Some interesting facts and figures
NAMIBIA was colonised by the Germans in 1884; it was known as “South West Africa” until Independence in 1990. With a population of approximately 2 million, Namibia is said to have the highest degree of inequality by income distribution in the world. The official language is English, but most speak Afrikaans and/or German as well as their various tribal “mother tongue” dialects. The majority of the people are Christians. Approximately 50% live below the international poverty line and, as with other African countries, the economy suffers greatly from HIV/Aids. Whilst the country is slightly larger in area than New South Wales, it is predominantly desert. The currency is the Namibian Dollar and it trades at the same rate as the South African Rand – currently at about 8:1 (AUD).

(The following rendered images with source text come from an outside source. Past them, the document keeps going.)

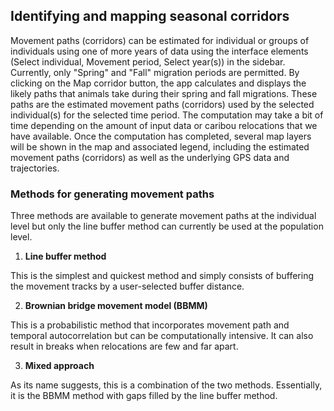 ## Identifying and mapping seasonal corridors

Movement paths (corridors) can be estimated for individual or groups of individuals using one of more years of data using the interface elements (Select individual, Movement period, Select year(s)) in the sidebar. Currently, only "Spring" and "Fall" migration periods are permitted. By clicking on the Map corridor button, the app calculates and displays the likely paths that animals take during their spring and fall migrations. These paths are the estimated movement paths (corridors) used by the selected individual(s) for the selected time period. The computation may take a bit of time depending on the amount of input data or caribou relocations that we have available. Once the computation has completed, several map layers will be shown in the map and associated legend, including the estimated movement paths (corridors) as well as the underlying GPS data and trajectories.

### Methods for generating movement paths

Three methods are available to generate movement paths at the individual level but only the line buffer method can currently be used at the population level.

1. **Line buffer method**

This is the simplest and quickest method and simply consists of buffering the movement tracks by a user-selected buffer distance.

2. **Brownian bridge movement model (BBMM)**

This is a probabilistic method that incorporates movement path and temporal autocorrelation but can be computationally intensive. It can also result in breaks when relocations are few and far apart.

3. **Mixed approach**

As its name suggests, this is a combination of the two methods. Essentially, it is the BBMM method with gaps filled by the line buffer method.
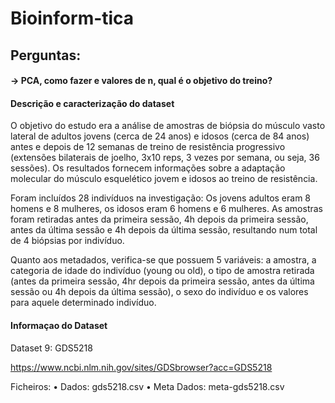 # Bioinform-tica

## Perguntas:

#### -> PCA, como fazer e  valores de n, qual é o objetivo do treino?


#### Descrição e caracterização do dataset

O objetivo do estudo era a análise de amostras de biópsia do músculo vasto lateral de adultos jovens (cerca de 24 anos) e idosos (cerca de 84 anos) antes e depois de 12 semanas de treino de resistência progressivo (extensões bilaterais de joelho, 3x10 reps, 3 vezes por semana, ou seja, 36 sessões). Os resultados fornecem informações sobre a adaptação molecular do músculo esquelético jovem e idosos ao treino de resistência.

Foram incluídos 28 indivíduos na investigação: Os jovens adultos eram 8 homens e 8 mulheres, os idosos eram 6 homens e 6 mulheres. As amostras foram retiradas antes da primeira sessão, 4h depois da primeira sessão, antes da última sessão e 4h depois da última sessão, resultando num total de 4 biópsias por indivíduo.

Quanto aos metadados, verifica-se que possuem 5 variáveis: a amostra, a categoria de idade do indivíduo (young ou old), o tipo de amostra retirada (antes da primeira sessão, 4hr depois da primeira sessão, antes da última sessão ou 4h depois da última sessão), o sexo do indivíduo e os valores para aquele determinado indivíduo.

#### Informaçao do Dataset

Dataset 9: GDS5218

https://www.ncbi.nlm.nih.gov/sites/GDSbrowser?acc=GDS5218

Ficheiros:
• Dados: gds5218.csv
• Meta Dados: meta-gds5218.csv


### 




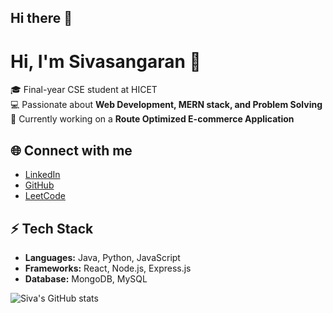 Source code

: ## Hi there 👋

<!--
**SIVASANGARANKK/SIVASANGARANKK** is a ✨ _special_ ✨ repository because its `README.md` (this file) appears on your GitHub profile.

Here are some ideas to get you started:

- 🔭 I’m currently working on ...
- 🌱 I’m currently learning ...
- 👯 I’m looking to collaborate on ...
- 🤔 I’m looking for help with ...
- 💬 Ask me about ...
- 📫 How to reach me: ...
- 😄 Pronouns: ...
- ⚡ Fun fact: ...
-->
# Hi, I'm Sivasangaran 👋  

🎓 Final-year CSE student at HICET  
💻 Passionate about **Web Development, MERN stack, and Problem Solving**  
🚀 Currently working on a **Route Optimized E-commerce Application**  

## 🌐 Connect with me  
- [LinkedIn](https://www.linkedin.com/in/sivasangaran-kk-696950255)  
- [GitHub](https://github.com/SIVASANGARANKK)  
- [LeetCode](https://leetcode.com/u/sgskk4400/)  

## ⚡ Tech Stack  
- **Languages:** Java, Python, JavaScript  
- **Frameworks:** React, Node.js, Express.js  
- **Database:** MongoDB, MySQL  

![Siva's GitHub stats](https://github-readme-stats.vercel.app/api?username=SIVASANGARANKK&show_icons=true&theme=radical)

OTJIWARONGO has a population of approximately 40,000 and is known as the “Cheetah Capital” of the world – 20% of the world’s cheetah population live in the surrounds. The second largest town, it is located in the centre of Namibia and is 250kms north of the capital of Windhoek. Typically representing greater Namibia, there are high levels of inequality and HIV/AIDS is pandemic. The residential area is “the great divide”. Women generally survive longer than men (predominantly due to HIV/AIDS), but are low income earners. Women and children are the most vulnerable and there are an ever growing number of orphans. Enormous numbers live in poverty in informal settlements – some in mud huts with no water or electricity; water is purchased from shared “wells”. Physical and sexual abuse is not uncommon. Children have to walk long distances to school – if they are able to attend school. Many families are totally without employment and can barely afford to survive, let alone send their children to school. If they are fortunate enough to secure farm work, it would typically be in remote rural areas where there is no access to schools so they are then faced with the option of leaving their children with family or friends in town so they can go to school, or try to secure a place in a “hostel” (best described as boarding school, but very basic). Unfortunately, access to the fundamental human needs of food, water, shelter, safety and education is not necessarily a given in Otjiwarongo or Namibia as a whole.